Water is your body’s principal chemical component and makes up over 60 percent of your body weight. Every system in your body depends on water. Every day you lose water through your breath, perspiration, urine and bowel movements. For example, water flushes toxins out of vital organs and carries nutrients to your cells. Lack of water can lead to dehydration, a condition that occurs when you don’t have enough water in your body to carry out normal functions.
Even mild dehydration can drain your energy and make you tired. For your body to function properly, you must replenish its water supply by consuming beverages and foods that contain water.
There is significant research suggesting that ingesting less fluid than your body requires on a daily basis can lead to many long-term symptoms including fatigue, headaches and yes, joint pain. We can go long periods without food, but not without water. Water helps to control your temperature, helps you digest food, lubricates your organs and plays a major role in creating energy molecules.
People question why they are so tired all the time. However, they never bother to properly evaluate their daily liquid intake to see if they are dehydrated. Without enough water, your body will work overtime to re-hydrate itself instead of producing energy. Essential to survival, water is also essential for energy.
Strange as it may sound, the less water you drink the more of it your body retains. If you are even slightly dehydrated, your body will hang onto its water supplies with a vengeance, possibly causing the number on the scales to increase.
Proper hydration helps keep your joints lubricated and muscles more elastic so joint pain is less likely. When the body is functioning at its best, you will feel great and be happy. Lots of benefits to drinking water, but our favourite is that it is the fountain of youth. Fact – hydrated skin looks much younger
How much is enough?
The consensus rule of thumb from the experts is everybody needs at least eight glasses of water a day just to keep hydrated. Add an extra glass of water to compensate from the dehydration effects of cordial, tea, coffee, sugar and alcohol. Then we need to add at least two glasses for every hour of exercise we do.
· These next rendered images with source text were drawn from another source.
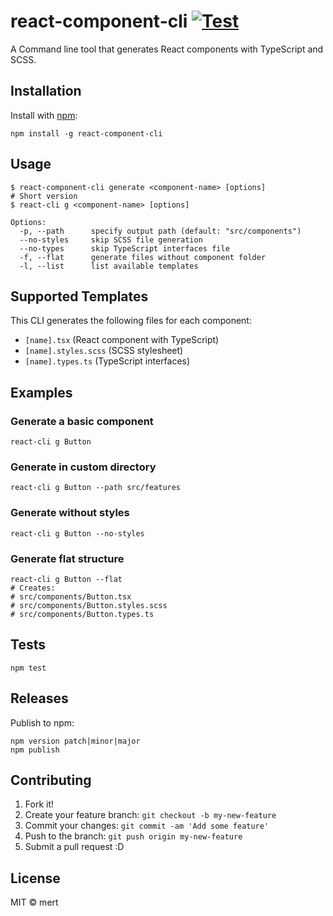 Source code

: # react-component-cli [![Test](https://github.com/yourusername/react-component-cli/actions/workflows/test.yml/badge.svg)](https://github.com/yourusername/react-component-cli/actions/workflows/test.yml)

A Command line tool that generates React components with TypeScript and SCSS.

## Installation

Install with [npm](https://www.npmjs.com/):

    npm install -g react-component-cli

## Usage

    $ react-component-cli generate <component-name> [options]
    # Short version
    $ react-cli g <component-name> [options]

    Options:
      -p, --path      specify output path (default: "src/components")
      --no-styles     skip SCSS file generation
      --no-types      skip TypeScript interfaces file
      -f, --flat      generate files without component folder
      -l, --list      list available templates

## Supported Templates

This CLI generates the following files for each component:
- `[name].tsx` (React component with TypeScript)
- `[name].styles.scss` (SCSS stylesheet)
- `[name].types.ts` (TypeScript interfaces)

## Examples

### Generate a basic component

    react-cli g Button

### Generate in custom directory

    react-cli g Button --path src/features

### Generate without styles

    react-cli g Button --no-styles

### Generate flat structure

    react-cli g Button --flat
    # Creates:
    # src/components/Button.tsx
    # src/components/Button.styles.scss
    # src/components/Button.types.ts

## Tests

    npm test

## Releases

Publish to npm:

    npm version patch|minor|major
    npm publish

## Contributing

1. Fork it!
2. Create your feature branch: `git checkout -b my-new-feature`
3. Commit your changes: `git commit -am 'Add some feature'`
4. Push to the branch: `git push origin my-new-feature`
5. Submit a pull request :D

## License

MIT © mert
High temperatures generally increase your body’s demand for hydration beyond the usual and additional water will be needed.
Diuretic drinks (coffee, tea, cranberry juice, soft drinks etc) or medications can also speed up the excretion of water, depriving the body and causing symptoms of dehydration. (This is especially dangerous when used as part of a weight-loss program coupled with intense exercise).
Dark coloured urine can be indicative of a low water reserve in the body, or in more extreme cases little or no urine. So make sure your urine is light-coloured and clear.
What you eat also provides a significant portion of your fluid needs. On average, food provides about 20 percent of total water intake. For example, many fruits and vegetables, such as watermelon and tomatoes, are 90 percent or more water by weight.
More if you’re female
Women may also retain several kilos of water prior to menstruation. This is very common and the weight will likely disappear as quickly as it arrives. Pre-menstrual water weight gain can be minimised by drinking plenty of water, maintaining an exercise program and keeping high-sodium processed foods to a minimum.
Write it down
If you want to ‘look good’ and ‘feel good’ then you need to appreciate this crucial issue. Try writing down your liquid content for a week to weigh up your situation by using the formula above- be honest! The results may astound you.
While you sleep
You lose a lot water during sleep through breathing, so rehydrating when you wake up is important and since you’re immobile during sleep, the toxins that your body produces and tries to get rid of build up in your liver and bile. Drinking water in the morning can help move those toxins out of your system in your urine and stool.
Top Coach health and fitness tips
Start each day with a glass or two of water as soon as you get up. Make water your beverage of choice. Drink water before, during and after exercise. Keep a bottle of water with you at all times. Drink as much as you can in the mornings so that you don’t have to wake up during the night. Drink a glass of water between each meal. Make sure you give yourself at least half an hour before you eat solid food or an hour after your meal. Increase your intake of fresh fruits and vegetables as most are over 70% water content and add considerably to your hydration and energy levels.
Think of water as this magic potion that has incredible benefits for your health….because it really is.